Replies from: eggsyntaxcomment by Satron · 2024-12-30T14:02:28.770Z · LW(p) · GW(p)
I suggest removing Gleave's critique of guaranteed safe AI. It's not object-level, doesn't include any details, and is mostly just vibes.
My main hesitation is I feel skeptical of the research direction they will be working on (theoretical work to support the AI Scientist agenda). I'm both unconvinced of the tractability of the ambitious versions of it, and more tractable work like the team's previous preprint on Bayesian oracles is theoretically neat but feels like brushing the hard parts of the safety problem under the rug.

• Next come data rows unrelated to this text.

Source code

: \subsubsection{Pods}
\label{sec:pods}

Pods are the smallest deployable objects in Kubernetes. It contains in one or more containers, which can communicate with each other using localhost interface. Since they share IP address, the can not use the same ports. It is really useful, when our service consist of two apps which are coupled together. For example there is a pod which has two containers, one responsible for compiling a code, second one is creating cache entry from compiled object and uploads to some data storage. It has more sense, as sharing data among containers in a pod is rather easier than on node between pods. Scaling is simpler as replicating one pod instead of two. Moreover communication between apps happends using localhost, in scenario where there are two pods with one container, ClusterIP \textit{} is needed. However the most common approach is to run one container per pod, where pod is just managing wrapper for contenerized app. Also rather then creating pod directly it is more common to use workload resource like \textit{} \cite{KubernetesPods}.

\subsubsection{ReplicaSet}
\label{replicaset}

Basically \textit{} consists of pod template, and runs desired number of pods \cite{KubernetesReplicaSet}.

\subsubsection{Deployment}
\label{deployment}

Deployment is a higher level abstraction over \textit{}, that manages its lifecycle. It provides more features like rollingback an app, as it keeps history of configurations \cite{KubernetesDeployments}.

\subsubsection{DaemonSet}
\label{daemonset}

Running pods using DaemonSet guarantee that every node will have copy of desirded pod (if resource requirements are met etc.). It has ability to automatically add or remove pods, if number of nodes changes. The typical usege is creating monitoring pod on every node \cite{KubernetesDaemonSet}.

Gleave doesn't provide any reasons for why he is unconvinced of the tractability of the ambitious versions of guaranteed safe AI. He also doesn't provide any reason why he thinks that Bayesian oracle paper brushes the hard parts of the safety problem under the rug.
His critique is basically, "I saw it, and I felt vaguely bad about it." I don't think it should be included, as it dilutes the thoughtful critiques and doesn't provide much value to the reader.
Replies from: Stag↑ comment by Stag · 2024-12-30T14:24:04.505Z · LW(p) · GW(p)
I think your comment adds a relevant critique of the criticism, but given that this comes from someone contributing to the project, I don't believe it's worth leaving it out altogether. I added a short summary and a hyperlink to a footnote.
Replies from: Satroncomment by Chipmonk · 2024-12-29T14:20:47.967Z · LW(p) · GW(p)
boundaries / membranes [LW · GW]
- One-sentence summary: Formalise one piece of morality: the causal separation between agents and their environment. See also Open Agency Architecture.
- Theory of change: Formalise (part of) morality/safety [LW · GW], solve outer alignment.
Chris Lakin here - this is a very old post and What does davidad want from «boundaries»? [LW · GW] should be the canonical link
comment by wassname · 2025-01-01T04:08:23.948Z · LW(p) · GW(p)
Last year we noted a turn towards control instead of alignment, a turn which seems to have continued.
This seems like giving up. Alignment with our values is much better than control, especially for beings smarter than us. I do not think you can control a slave that wants to be free and is smarter than you. It will always find a way to escape that you didn't think of. Hell, it doesn't even work on my toddler. It seems unworkable as well as unethical.
I do not think people are shifting to control instead of alignment because it's better, I think they are giving up on value alignment. And since the current models are not smarter than us yet, control works OK - for now.
comment by GriebelGrutjes · 2024-12-31T08:18:38.622Z · LW(p) · GW(p)
We again omit technical governance, AI policy, and activism. This is even more of a omission than it was last year, so see other reviews.
The link to 'other reviews' links to a google doc of this post. I think it should be an internal link [LW · GW] to the 'other reviews' section.
comment by Sodium · 2024-12-30T21:17:46.259Z · LW(p) · GW(p)
Pr(Ai)2R is at least partially funded by Good Ventures/OpenPhil
comment by Satron · 2024-12-29T22:24:29.779Z · LW(p) · GW(p)
Copying my comment from 2023 version of this article
Soares's comment which you link as a critique of guaranteed safe AI is almost certainly not a critique. It's more of an overview/distillation.
In his comment, Soares actually explicitly says: 1) "Here's a recent attempt of mine at a distillation of a fragment of this plan" and 2) "note: I'm simply attempting to regurgitate the idea here".
It would maybe fit into the "overview" section, but not in the "critique" section.